Our Legends embody the pinnacle of excellence within the securities services industry. The Hall of Fame is made up of stalwarts often amassing decades of experience in leading from the forefront and driving positive change across the market.
Fiona Horsewill
Fiona Horsewill is global head of securities services at HSBC, where she joined in 2023, bringing experience across product leadership, digital transformation and investment operations.
She is responsible for shaping and executing HSBC’s global securities services strategy, with a focus on modernising infrastructure, advancing digital capabilities, and driving long-term transformation across the business.
Prior to HSBC, Horsewill was managing director and global head of data and digital for securities services at Citi, where she focused on enhancing data-driven capabilities and digital solutions across the franchise.
Before that, she spent seven years at Northern Trust, where she held several senior leadership roles, including global head of product for asset servicing.
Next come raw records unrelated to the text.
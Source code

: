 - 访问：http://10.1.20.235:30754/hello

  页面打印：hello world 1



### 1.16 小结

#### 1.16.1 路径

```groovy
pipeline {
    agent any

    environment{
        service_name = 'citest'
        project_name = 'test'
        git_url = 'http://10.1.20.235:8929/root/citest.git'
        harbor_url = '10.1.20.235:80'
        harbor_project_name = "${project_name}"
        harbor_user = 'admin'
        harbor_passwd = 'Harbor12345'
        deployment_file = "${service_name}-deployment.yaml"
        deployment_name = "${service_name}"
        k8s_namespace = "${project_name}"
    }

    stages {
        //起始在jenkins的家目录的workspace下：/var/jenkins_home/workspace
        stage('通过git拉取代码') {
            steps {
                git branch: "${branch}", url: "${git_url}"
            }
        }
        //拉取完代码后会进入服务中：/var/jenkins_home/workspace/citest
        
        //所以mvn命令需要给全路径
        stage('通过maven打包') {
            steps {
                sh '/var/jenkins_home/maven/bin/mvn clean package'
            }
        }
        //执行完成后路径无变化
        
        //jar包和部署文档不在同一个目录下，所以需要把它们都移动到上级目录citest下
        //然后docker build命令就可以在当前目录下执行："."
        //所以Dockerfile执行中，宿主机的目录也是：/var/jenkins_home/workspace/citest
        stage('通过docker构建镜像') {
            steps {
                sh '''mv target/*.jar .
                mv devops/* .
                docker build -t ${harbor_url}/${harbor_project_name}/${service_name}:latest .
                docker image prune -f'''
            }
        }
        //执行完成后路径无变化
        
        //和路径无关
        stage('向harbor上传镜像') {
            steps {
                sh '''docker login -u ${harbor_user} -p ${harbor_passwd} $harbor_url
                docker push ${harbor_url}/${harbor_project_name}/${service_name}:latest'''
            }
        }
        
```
Earlier in her career, she led investment operations and major transformation programmes at Lehman Brothers Asset Management and Insight Investment, building deep expertise in operational change and post-trade infrastructure.
Under her leadership at HSBC, the securities services business has pursued a multi-year transformation strategy centred on infrastructure build-out and digitalisation, with growing activity across digital assets, private markets, and emerging markets.
The business has also expanded its global footprint through new custody mandates and regulatory milestones.
Ben Challice
Ben Challice is the current CEO of Pirum, where he leads the firm’s strategic direction, with a focus on developing its end-to-end automation capabilities,
enhancing support for T+1 settlement readiness and exploring the application of AI in post-trade infrastructure.
Challice brings over 25 years of capital markets experience across broker-dealers, custodian banks, and financial technology providers, with a career spanning securities finance trading, prime services, and regulatory policy.
He began his career at Goldman Sachs in securities lending and equity finance and was part of the EquiLend design partner group that helped shape early industry trading infrastructure.
He later held senior roles at Lehman Brothers, where he led EMEA financing sales and trading, before joining Nomura following its acquisition of Lehman’s business to serve as head of global prime services.
He then joined JP Morgan’s securities services business as global head of trading services, where he oversaw agency securities finance, collateral management, and tri-party businesses, driving record revenues and leading major transformation initiatives, including the development of tokenised collateral solutions and open-architecture collateral platforms.
He has served on the Bank of England’s Money Markets Committee, contributing to industry policy on liquidity, regulation, and settlement cycle reform, including T+1.
Vicky Kyproglou
Vicky Kyproglou is a managing director at UBS and global head of network and market infrastructure, where she oversees the firm’s post-trade network, including relationships with financial market utilities, central counterparties, and other key providers across all business lines.
She is responsible for bringing together market expertise across provider and market management, regulatory developments, and market infrastructure, supporting UBS’s global securities services and post-trade strategy.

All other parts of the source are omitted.